WHAT THE TASK ASKS
Print every line below exactly as written, but leave the pictures behind.

#####

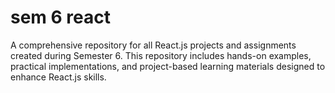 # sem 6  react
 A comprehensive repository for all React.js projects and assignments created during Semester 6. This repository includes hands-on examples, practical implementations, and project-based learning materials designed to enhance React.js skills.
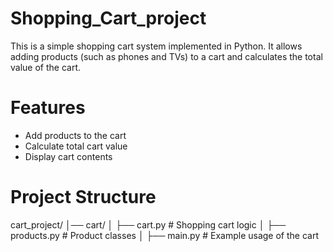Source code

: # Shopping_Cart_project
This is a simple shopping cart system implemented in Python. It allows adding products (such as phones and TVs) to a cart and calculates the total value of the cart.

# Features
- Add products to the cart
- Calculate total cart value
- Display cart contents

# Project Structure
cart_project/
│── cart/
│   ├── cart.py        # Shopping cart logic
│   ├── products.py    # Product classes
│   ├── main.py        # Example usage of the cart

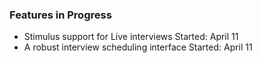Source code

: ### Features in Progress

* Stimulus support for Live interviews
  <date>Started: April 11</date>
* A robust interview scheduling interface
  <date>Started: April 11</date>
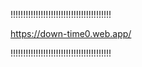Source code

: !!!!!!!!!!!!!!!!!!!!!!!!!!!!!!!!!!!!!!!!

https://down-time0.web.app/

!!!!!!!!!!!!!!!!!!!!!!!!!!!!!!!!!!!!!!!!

#####

ANSWER AREA
 # sem 6  react
 A comprehensive repository for all React.js projects and assignments created during Semester 6. This repository includes hands-on examples, practical implementations, and project-based learning materials designed to enhance React.js skills.
Source code

: # Shopping_Cart_project
This is a simple shopping cart system implemented in Python. It allows adding products (such as phones and TVs) to a cart and calculates the total value of the cart.

# Features
- Add products to the cart
- Calculate total cart value
- Display cart contents

# Project Structure
cart_project/
│── cart/
│   ├── cart.py        # Shopping cart logic
│   ├── products.py    # Product classes
│   ├── main.py        # Example usage of the cart

Source code

: ### Features in Progress

* Stimulus support for Live interviews
  <date>Started: April 11</date>
* A robust interview scheduling interface
  <date>Started: April 11</date>
Source code

: !!!!!!!!!!!!!!!!!!!!!!!!!!!!!!!!!!!!!!!!

https://down-time0.web.app/

!!!!!!!!!!!!!!!!!!!!!!!!!!!!!!!!!!!!!!!!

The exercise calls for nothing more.